Comparing each radios footprint, the 980 and Grant II are identical, with the exception being the Grant II has a large heatsink. The transceiver itself is your typical 4watt/12watt SSB output so I'm not sure that it really needs one. As you would expect, the McKinley depth is much shorter than either of the other two.

With the McKinley's smaller footprint and front firing speaker it would be the easy choice when you're tight on space. All three models are very light weight compared to older rigs like a Cobra 148 or Uniden Grant.

The Grant II Premium is a fun rig to play around with but is it worth spending $300 or more for it? No. I wish the Premium model offered features similar to the McKinley like Auto-SWR, and NOAA reception. It would also had been nice if the design had been reworked with a front firing speaker too. The Premium is the only one to have FM, but that's not a mode I would every imagine using in the US anyway. Once the export mod is done you get a choice of bands similar to any export radio including the UK CB band.

All 3 transceivers had good transmit audio. I used my Turner Road King 70 on each model. They all had "okay" noise blanking ability, and I found the Hi-Cut feature (used in the Premium and McKinley) to be very useful fighting noise as well. To say that either of their noise blanker's worked as well as the classic 138GTL or original Uniden Grant would be a falsehood. While I'm wishing for other features, I wish that one day you could change the display from channel number to frequency ONLY via a menu function.
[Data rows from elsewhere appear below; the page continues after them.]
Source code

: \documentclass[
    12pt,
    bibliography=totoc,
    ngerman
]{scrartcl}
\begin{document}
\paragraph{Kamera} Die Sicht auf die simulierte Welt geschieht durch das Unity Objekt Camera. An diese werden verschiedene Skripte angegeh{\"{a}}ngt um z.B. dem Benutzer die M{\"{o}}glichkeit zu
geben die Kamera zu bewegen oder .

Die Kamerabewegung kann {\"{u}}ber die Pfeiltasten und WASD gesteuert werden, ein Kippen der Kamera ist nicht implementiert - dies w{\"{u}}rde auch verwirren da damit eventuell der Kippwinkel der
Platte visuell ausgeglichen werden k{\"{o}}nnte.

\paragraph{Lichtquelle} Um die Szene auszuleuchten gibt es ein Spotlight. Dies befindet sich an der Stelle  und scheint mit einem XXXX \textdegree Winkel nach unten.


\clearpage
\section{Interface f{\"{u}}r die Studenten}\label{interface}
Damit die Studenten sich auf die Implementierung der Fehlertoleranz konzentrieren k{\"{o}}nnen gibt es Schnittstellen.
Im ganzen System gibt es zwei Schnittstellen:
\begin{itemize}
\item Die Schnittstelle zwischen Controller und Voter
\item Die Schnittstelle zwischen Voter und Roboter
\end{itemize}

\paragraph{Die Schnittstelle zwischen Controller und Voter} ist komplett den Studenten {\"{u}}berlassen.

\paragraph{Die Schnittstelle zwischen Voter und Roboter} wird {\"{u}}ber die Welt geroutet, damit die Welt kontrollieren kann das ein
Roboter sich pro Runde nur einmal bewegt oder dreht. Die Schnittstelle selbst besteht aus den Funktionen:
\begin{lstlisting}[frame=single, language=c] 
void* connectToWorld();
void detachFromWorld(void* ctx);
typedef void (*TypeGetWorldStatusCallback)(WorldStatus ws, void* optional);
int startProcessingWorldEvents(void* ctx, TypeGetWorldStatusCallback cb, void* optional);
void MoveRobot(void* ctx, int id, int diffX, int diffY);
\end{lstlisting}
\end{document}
Once again, I'd prefer to have a McKinley in the car. It's backlit screen just edged out the Premium for readability in daylight hours. I would have preferred some Sunspot activity to see how each radio compared against the other but I'm afraid we're many months away from that happening. A detailed review of the Grant II can be found via CB Radio magazine as well as various YouTube channels.

If you've noticed, lately I've been posting some audio clips on this blog for your enjoyment (right-side). The most recent upload is another classic "Clark" clip about a High School science experiment gone horribly wrong in "the Lightning bolt from the butt "story. If you haven't noticed, well, now you know. I rotate these clips with others from time to time.



Thursday, October 10, 2019



Well, I missed the Fall Belton Hamfest last weekend for a variety of reasons that should not have been reasons in the first place (but they were). My regret was further amplified when the "Friz" emailed me to say that it was the largest turn out he had seen in many years (😰). My plan now is to get there next Spring.

On another note, and the main reason I started this entry, I was  perusing archival stories of the Wall Street Journal when I ran across an article from August 31, 1977 and the title read: "Texas Instruments Delays CB Radio Sales for several months".

Yes, this was all to do about their upcoming 40 channel SSB radios. "Citing production-cost concerns and a flooded market they (TI) will delay for several months its prevously announced entry into the citizens-band radio business".

Concerned about the 23 channel glut along with the switch to 40 channel radios they were now postponing their planned releases until 1978. Previously their Hi-Tech transceivers were supposed to hit in the Fall of '77. Not only were they wavering on the release date, Texas Instruments hadn't even filed for FCC approval!

A TI spokesman said that they were also planning to redesign their units so that they would better fit the market demand as well as pricing. When asked if the base/mobile radio pricing would change due to redesigns he said "We don't have any anticipation that we will change the prices UP or Down".

Clearly, they had mock ups and perhaps even pre-production models about around when they announced these transceivers, but after reading this article it seems to me that it never got any further than that due to apprehension of a tightening marketplace. (pictures from advertisements of these radios are in my previous posts about them)

Knowing what we know now about the CB manufacturer "Blood Bath" of 1977/8 TI was smart in making that decision however, I sure wish that they went thru with it so we could have one or both in our collection.

Unless some old TI guy contacts me to say that he has a pre-production model, this pretty much ends my posts about it.